The bank launched two new versions of its popular High 5 account, albeit this time one of them is now labelled the High 10.
These accounts are unique in that the rates are independently assessed and adjusted on a weekly basis, judged against the best savings rates in the market, with the High 5 looking at the top five best buys and the High 10, the top ten best buys across a range of savings types.
Whilst the minimum balance will be out of reach of many savers at £25,000, the beauty of these accounts is that you are guaranteed an excellent rate compared with the market, and even though some of the competition will have a short-term introductory bonus, this won't affect the rate on the High 5 or High 10. As a result you won't need to worry about chasing rates or having to switch to a new deal every six or 12 months.
The High 5 account (issue 2) is currently paying 3.17 per cent and you need to give six months' notice for withdrawal. The High 10 is paying slightly less at 3.11 per cent but requires only half the notice period at just three months. Both accounts have a maximum balance limit of £100,000.
When you consider that most fixed-rate bonds with a six-month term are paying less than 2 per cent, these accounts offer good value; in fact I could find only one such bond with a higher return than the Investec accounts, which is from FirstSave, paying 3.28 per cent on a minimum balance of £5,000.
Despite no movement in the base rate for three years now, it's good news that we're seeing signs of increased competition in the savings market, helping to maintain rates at a much higher level than at this time last year.
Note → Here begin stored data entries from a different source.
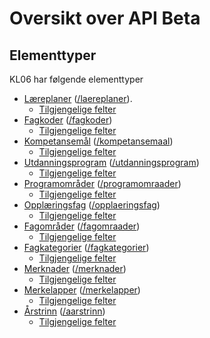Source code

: # Oversikt over API Beta

<a href="" id="typer"></a>
## Elementtyper
KL06 har følgende elementtyper
- [Læreplaner](http://beta-psi.udir.no/ontologi/kl06/laereplan) ([/laereplaner](http://data.udir.no/kl06/laereplaner)).
  - [Tilgjengelige felter](http://data.udir.no/kl06/soap#laereplan)
- [Fagkoder](http://beta-psi.udir.no/ontologi/kl06/fagkode) ([/fagkoder](http://data.udir.no/kl06/fagkoder))
  - [Tilgjengelige felter](http://data.udir.no/kl06/soap#fagkode)
- [Kompetansemål](http://beta-psi.udir.no/ontologi/kl06/kompetansemaal) ([/kompetansemaal](http://data.udir.no/kl06/kompetansemaal))
  - [Tilgjengelige felter](http://data.udir.no/kl06/soap#kompetansemaal)
- [Utdanningsprogram](http://beta-psi.udir.no/ontologi/kl06/utdanningsprogram) ([/utdanningsprogram](http://data.udir.no/kl06/utdanningsprogram))
  - [Tilgjengelige felter](http://data.udir.no/kl06/soap#utdanningsprogram)
- [Programområder](http://beta-psi.udir.no/ontologi/kl06/programraade) ([/programomraader](http://data.udir.no/kl06/programomraader))
  - [Tilgjengelige felter](http://data.udir.no/kl06/soap#programomraade)
- [Opplæringsfag](http://beta-psi.udir.no/ontologi/kl06/opplaeringsfag) ([/opplaeringsfag](http://data.udir.no/kl06/opplaeringsfag))
  - [Tilgjengelige felter](http://data.udir.no/kl06/soap#opplaeringsfag)
- [Fagområder](http://beta-psi.udir.no/ontologi/kl06/fagomraade) ([/fagomraader](http://data.udir.no/kl06/fagomraader))
  - [Tilgjengelige felter](http://data.udir.no/kl06/soap#fagomraade)
- [Fagkategorier](http://beta-psi.udir.no/ontologi/kl06/fagkategori) ([/fagkategorier](http://data.udir.no/kl06/fagkategorier))
  - [Tilgjengelige felter](http://data.udir.no/kl06/soap#fagkategori)
- [Merknader](http://beta-psi.udir.no/ontologi/kl06/merknad) ([/merknader](http://data.udir.no/kl06/merknader))
  - [Tilgjengelige felter](http://data.udir.no/kl06/soap#merknad)
- [Merkelapper](http://beta-psi.udir.no/ontologi/kl06/merkelapp) ([/merkelapper](http://data.udir.no/kl06/merkelapper))
  - [Tilgjengelige felter](http://data.udir.no/kl06/soap#merkelapp)
- [Årstrinn](http://beta-psi.udir.no/ontologi/kl06/aarstrinn) ([/aarstrinn](http://data.udir.no/kl06/aarstrinn))
  - [Tilgjengelige felter](http://data.udir.no/kl06/soap#aarstrinn)




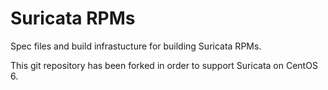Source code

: # Suricata RPMs

Spec files and build infrastucture for building Suricata RPMs.

This git repository has been forked in order to support Suricata on CentOS 6.
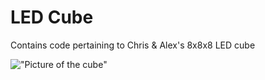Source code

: # LED Cube
Contains code pertaining to Chris &amp; Alex's 8x8x8 LED cube

!["Picture of the cube"](https://raw.github.com/AlexLamson/ledcube/master/ledcube.jpg "Picture of the cube")
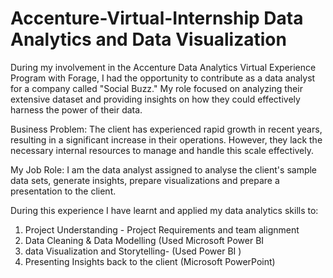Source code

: # Accenture-Virtual-Internship Data Analytics and Data Visualization
During my involvement in the Accenture Data Analytics Virtual Experience Program with Forage, I had the opportunity to contribute as a data analyst for a company called "Social Buzz." My role focused on analyzing their extensive dataset and providing insights on how they could effectively harness the power of their data.

Business Problem: The client has experienced rapid growth in recent years, resulting in a significant increase in their operations. However, they lack the necessary internal resources to manage and handle this scale effectively.

My Job Role: I am the data analyst assigned to analyse the client's sample data sets, generate insights, prepare visualizations and prepare a presentation to the client.

During this experience I have learnt and applied my data analytics skills to:

1) Project Understanding - Project Requirements and team alignment
2) Data Cleaning & Data Modelling (Used Microsoft Power BI
3) data Visualization and Storytelling- (Used Power BI )
4) Presenting Insights back to the client (Microsoft PowerPoint)

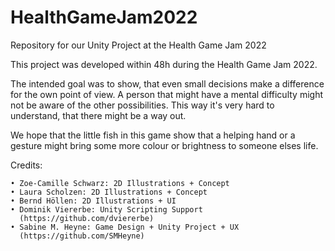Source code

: # HealthGameJam2022
 Repository for our Unity Project at the Health Game Jam 2022

This project was developed within 48h during the Health Game Jam 2022.

The intended goal was to show, that even small decisions make a difference for the own point of view. A person that might have a mental difficulty might not be aware of the other possibilities. This way it's very hard to understand, that there might be a way out.

We hope that the little fish in this game show that a helping hand or a gesture might bring some more colour or brightness to someone elses life.


Credits:

    • Zoe-Camille Schwarz: 2D Illustrations + Concept
    • Laura Scholzen: 2D Illustrations + Concept
    • Bernd Höllen: 2D Illustrations + UI
    • Dominik Viererbe: Unity Scripting Support
      (https://github.com/dviererbe)
    • Sabine M. Heyne: Game Design + Unity Project + UX
      (https://github.com/SMHeyne)
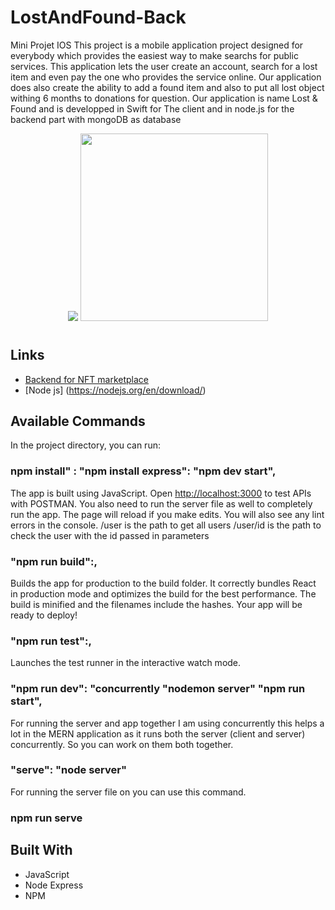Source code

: # LostAndFound-Back
Mini Projet IOS
This project is a mobile application project designed for everybody which provides the easiest way to make searchs for public services.
This application lets the user create an account, search for a lost item and even pay the one who provides the service online. Our application does also create the ability to add a found item and also to put all lost object withing 6 months to donations for question.
Our application is name Lost & Found and is developped in Swift for The client and in node.js for the backend part with mongoDB as database  



<p align="center">
<img src="https://upload.wikimedia.org/wikipedia/commons/thumb/d/d9/Node.js_logo.svg/320px-Node.js_logo.svg.png">
<img src= "https://cdn.icon-icons.com/icons2/2415/PNG/512/mongodb_original_wordmark_logo_icon_146425.png" width="300" height="300">
</p>

<h1 align="center"><project-name></h1>

<p align="center"><project-description></p>

## Links

- [Backend for NFT marketplace](https://github.com/mohamedmmc/LostAndFound-Back)
- [Node js] (https://nodejs.org/en/download/)

## Available Commands

In the project directory, you can run:

### npm install" : "npm install express": "npm dev start",

The app is built using JavaScript. Open [http://localhost:3000](http://localhost:3000) to test APIs with POSTMAN. You also need to run the server file as well to completely run the app. The page will reload if you make edits.
You will also see any lint errors in the console.
/user is the path to get all users
/user/id is the path to check the user with the id passed in parameters 
### "npm run build":,

Builds the app for production to the build folder. It correctly bundles React in production mode and optimizes the build for the best performance. The build is minified and the filenames include the hashes. Your app will be ready to deploy!

### "npm run test":,

Launches the test runner in the interactive watch mode.

### "npm run dev": "concurrently "nodemon server" "npm run start",

For running the server and app together I am using concurrently this helps a lot in the MERN application as it runs both the server (client and server) concurrently. So you can work on them both together.

### "serve": "node server"

For running the server file on you can use this command.

### npm run serve

## Built With

- JavaScript
- Node Express
- NPM
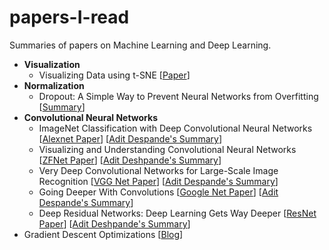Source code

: # papers-I-read
Summaries of papers on Machine Learning and Deep Learning. <br/>

* <b>Visualization</b>
  * Visualizing Data using t-SNE [[Paper](http://www.jmlr.org/papers/volume9/vandermaaten08a/vandermaaten08a.pdf)]
* <b>Normalization</b>
  * Dropout: A Simple Way to Prevent Neural Networks from Overfitting [[Summary](https://ndeepesh.github.io/post/dropout/)]
* <b>Convolutional Neural Networks</b>
  * ImageNet Classification with Deep Convolutional Neural Networks [[Alexnet Paper](https://papers.nips.cc/paper/4824-imagenet-classification-with-deep-convolutional-neural-networks.pdf)] [[Adit Despande's Summary](https://adeshpande3.github.io/adeshpande3.github.io/The-9-Deep-Learning-Papers-You-Need-To-Know-About.html)]
  * Visualizing and Understanding Convolutional Neural Networks [[ZFNet Paper](https://arxiv.org/pdf/1311.2901v3.pdf)] [[Adit Deshpande's Summary](https://adeshpande3.github.io/adeshpande3.github.io/The-9-Deep-Learning-Papers-You-Need-To-Know-About.html)]
  * Very Deep Convolutional Networks for Large-Scale Image Recognition [[VGG Net Paper](https://arxiv.org/abs/1409.1556)] [[Adit Despande's Summary](https://adeshpande3.github.io/adeshpande3.github.io/The-9-Deep-Learning-Papers-You-Need-To-Know-About.html)]
  * Going Deeper With Convolutions [[Google Net Paper](http://www.cv-foundation.org/openaccess/content_cvpr_2015/papers/Szegedy_Going_Deeper_With_2015_CVPR_paper.pdf)] [[Adit Despande's Summary](https://adeshpande3.github.io/adeshpande3.github.io/The-9-Deep-Learning-Papers-You-Need-To-Know-About.html)]
  * Deep Residual Networks: Deep Learning Gets Way Deeper [[ResNet Paper](http://www.cv-foundation.org/openaccess/content_cvpr_2015/papers/Szegedy_Going_Deeper_With_2015_CVPR_paper.pdf)] [[Adit Deshpande's Summary](https://adeshpande3.github.io/adeshpande3.github.io/The-9-Deep-Learning-Papers-You-Need-To-Know-About.html)]
* Gradient Descent Optimizations [[Blog](https://ndeepesh.github.io/post/gradientdescentoptimizations/)]
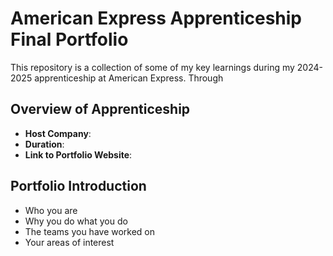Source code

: # American Express Apprenticeship Final Portfolio

This repository is a collection of some of my key learnings during my 2024-2025 apprenticeship at American Express. Through 

## Overview of Apprenticeship
- **Host Company**:
- **Duration**:
- **Link to Portfolio Website**:

## Portfolio Introduction
- Who you are
- Why you do what you do
- The teams you have worked on
- Your areas of interest
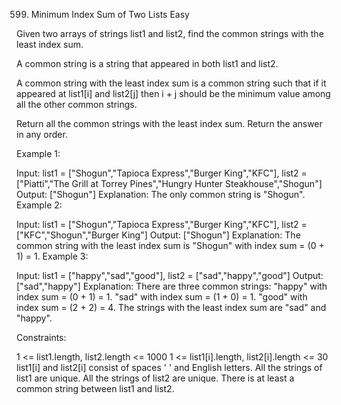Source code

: 599. Minimum Index Sum of Two Lists
Easy

Given two arrays of strings list1 and list2, find the common strings with the least index sum.

A common string is a string that appeared in both list1 and list2.

A common string with the least index sum is a common string such that if it appeared at list1[i] and list2[j] then i + j should be the minimum value among all the other common strings.

Return all the common strings with the least index sum. Return the answer in any order.

 

Example 1:

Input: list1 = ["Shogun","Tapioca Express","Burger King","KFC"], list2 = ["Piatti","The Grill at Torrey Pines","Hungry Hunter Steakhouse","Shogun"]
Output: ["Shogun"]
Explanation: The only common string is "Shogun".
Example 2:

Input: list1 = ["Shogun","Tapioca Express","Burger King","KFC"], list2 = ["KFC","Shogun","Burger King"]
Output: ["Shogun"]
Explanation: The common string with the least index sum is "Shogun" with index sum = (0 + 1) = 1.
Example 3:

Input: list1 = ["happy","sad","good"], list2 = ["sad","happy","good"]
Output: ["sad","happy"]
Explanation: There are three common strings:
"happy" with index sum = (0 + 1) = 1.
"sad" with index sum = (1 + 0) = 1.
"good" with index sum = (2 + 2) = 4.
The strings with the least index sum are "sad" and "happy".
 

Constraints:

1 <= list1.length, list2.length <= 1000
1 <= list1[i].length, list2[i].length <= 30
list1[i] and list2[i] consist of spaces ' ' and English letters.
All the strings of list1 are unique.
All the strings of list2 are unique.
There is at least a common string between list1 and list2.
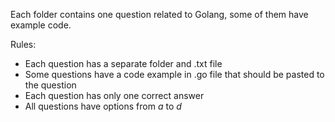 Each folder contains one question related to Golang, some of them have example code.

Rules:

* Each question has a separate folder and .txt file
* Some questions have a code example in .go file that should be pasted to the question
* Each question has only one correct answer
* All questions have options from *a* to *d*
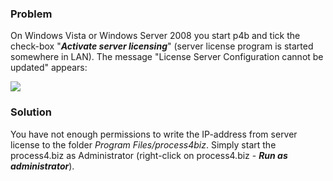 ### Problem

On Windows Vista or Windows Server 2008 you start p4b and tick the
check-box "***Activate server licensing***" (server license program is
started somewhere in LAN). The message "License Server Configuration
cannot be updated" appears:

![](//images.ctfassets.net/utx1h0gfm1om/1gjrgJKfzQkqUmE0UkWQeM/930677231789f4d9499798fbab1c54f3/328015.png)

### Solution

You have not enough permissions to write the IP-address from server
license to the folder *Program Files/process4biz*. Simply start the
process4.biz as Administrator (right-click on process4.biz - ***Run as
administrator***).

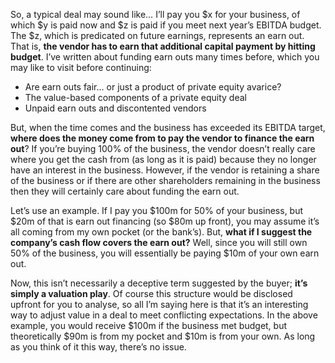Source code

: <p>So, a typical deal may sound like&#8230; I&#8217;ll pay you $x for your business, of which $y is paid now and $z is paid if you meet next year&#8217;s EBITDA budget. The $z, which is predicated on future earnings, represents an earn out. That is, <strong>the vendor has to earn that additional capital payment by hitting budget</strong>. I&#8217;ve written about funding earn outs many times before, which you may like to visit before continuing:</p><ul><li>Are earn outs fair… or just a product of private equity avarice?</li><li>The value-based components of a private equity deal</li><li>Unpaid earn outs and discontented vendors</li></ul><p>But, when the time comes and the business has exceeded its EBITDA target, <strong>where does the money come from to pay the vendor to finance the earn out</strong>? If you&#8217;re buying 100% of the business, the vendor doesn&#8217;t really care where you get the cash from (as long as it is paid) because they no longer have an interest in the business. However, if the vendor is retaining a share of the business or if there are other shareholders remaining in the business then they will certainly care about funding the earn out.</p><p>Let&#8217;s use an example. If I pay you $100m for 50% of your business, but $20m of that is earn out financing (so $80m up front), you may assume it&#8217;s all coming from my own pocket (or the bank&#8217;s). But, <strong>what if I suggest the company&#8217;s cash flow covers the earn out?</strong> Well, since you will still own 50% of the business, you will essentially be paying $10m of your own earn out.</p><p>Now, this isn&#8217;t necessarily a deceptive term suggested by the buyer; <strong>it&#8217;s simply a valuation play</strong>. Of course this structure would be disclosed upfront for you to analyse, so all I&#8217;m saying here is that it&#8217;s an interesting way to adjust value in a deal to meet conflicting expectations. In the above example, you would receive $100m if the business met budget, but theoretically $90m is from my pocket and $10m is from your own. As long as you think of it this way, there&#8217;s no issue.</p>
High-paying junior ISA has strings attached
The end of the tax year is fast approaching and in just 48 days the 2012-13 tax year kicks off.
From what I've seen over the past couple of weeks the banks and building societies are already working flat out to ensure they grab a decent share of the action.
It's headline rates that tend to catch people's attention, so you can imagine there were plenty of eyebrows raised this week when Halifax said it would pay 6 per cent on a Junior ISA – double the rate that most accounts currently offer. A rate so out of kilter with the rest of the market usually comes with some strings attached, and the Halifax offer is no exception.
To qualify for the enhanced Junior ISA rate, one of the child's parents must also hold an ISA product with Halifax.
If you compare the Halifax ISA Saver Online, which pays 2.6 per cent, against the current market leader from Nationwide Building Society at 3.1 per cent, and invest £5,340 for 12 months, you'll be £26.70 worse off with the Halifax. However, in this instance you need to consider the combined result of holding both an adult account and the Junior ISA, as someone with the Nationwide best buy would be able to earn a maximum of only3 per cent on the junior account.
If you open the Halifax Junior ISA at 6 per cent and fund it with at least £900, the net effect is that you'll recoup the £27 you're losing on the adult ISA deal.
So if you're using the full adult ISA allowance in an easy access account, the Halifax Junior ISA is really only worth considering if you're investing £900 or more.
However there are some very competitive longer-term fixed-rate ISAs from Halifax, particularly the four-year option at 4.1 per cent and the five year rate at 4.2 per cent.
If you're only in the market for an adult ISA and want the flexibility of instant penalty-free access, the Online ISA (issue 3) from Nationwide currently tops the best buys at 3.1 per cent. There is a minimum balance requirement of £1,000.